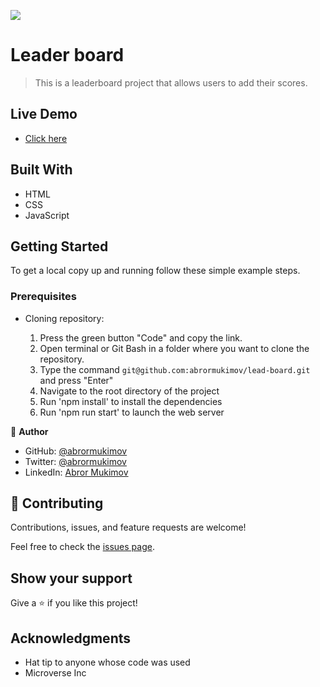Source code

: ![](https://img.shields.io/badge/Microverse-blueviolet)

# Leader board

> This is a leaderboard project that allows users to add their scores.

## Live Demo 

- [Click here](https://github.com/abrormukimov/lead-board)

## Built With

- HTML
- CSS
- JavaScript

## Getting Started

To get a local copy up and running follow these simple example steps.

### Prerequisites
- Cloning repository:

    1. Press the green button "Code" and copy the link.
    2. Open terminal or Git Bash in a folder where you want to clone the repository.
    3. Type the command `git@github.com:abrormukimov/lead-board.git` and press "Enter"
    4. Navigate to the root directory of the project
    5. Run 'npm install' to install the dependencies
    6. Run 'npm run start' to launch the web server

👤 **Author**

- GitHub: [@abrormukimov](https://github.com/abrormukimov)
- Twitter: [@abrormukimov](https://twitter.com/abrormukimov)
- LinkedIn: [Abror Mukimov](https://www.linkedin.com/in/abror-mukimov/
)

## 🤝 Contributing

Contributions, issues, and feature requests are welcome!

Feel free to check the [issues page](https://github.com/abrormukimov/lead-board/issues).

## Show your support

Give a ⭐️ if you like this project!

## Acknowledgments

- Hat tip to anyone whose code was used
- Microverse Inc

--------------------------------

Pictures stay out. Write out everything else in the material exactly.

> _Answer box_:
Source code

: ![](https://img.shields.io/badge/Microverse-blueviolet)

# Leader board

> This is a leaderboard project that allows users to add their scores.

## Live Demo 

- [Click here](https://github.com/abrormukimov/lead-board)

## Built With

- HTML
- CSS
- JavaScript

## Getting Started

To get a local copy up and running follow these simple example steps.

### Prerequisites
- Cloning repository:

    1. Press the green button "Code" and copy the link.
    2. Open terminal or Git Bash in a folder where you want to clone the repository.
    3. Type the command `git@github.com:abrormukimov/lead-board.git` and press "Enter"
    4. Navigate to the root directory of the project
    5. Run 'npm install' to install the dependencies
    6. Run 'npm run start' to launch the web server

👤 **Author**

- GitHub: [@abrormukimov](https://github.com/abrormukimov)
- Twitter: [@abrormukimov](https://twitter.com/abrormukimov)
- LinkedIn: [Abror Mukimov](https://www.linkedin.com/in/abror-mukimov/
)

## 🤝 Contributing

Contributions, issues, and feature requests are welcome!

Feel free to check the [issues page](https://github.com/abrormukimov/lead-board/issues).

## Show your support

Give a ⭐️ if you like this project!

## Acknowledgments

- Hat tip to anyone whose code was used
- Microverse Inc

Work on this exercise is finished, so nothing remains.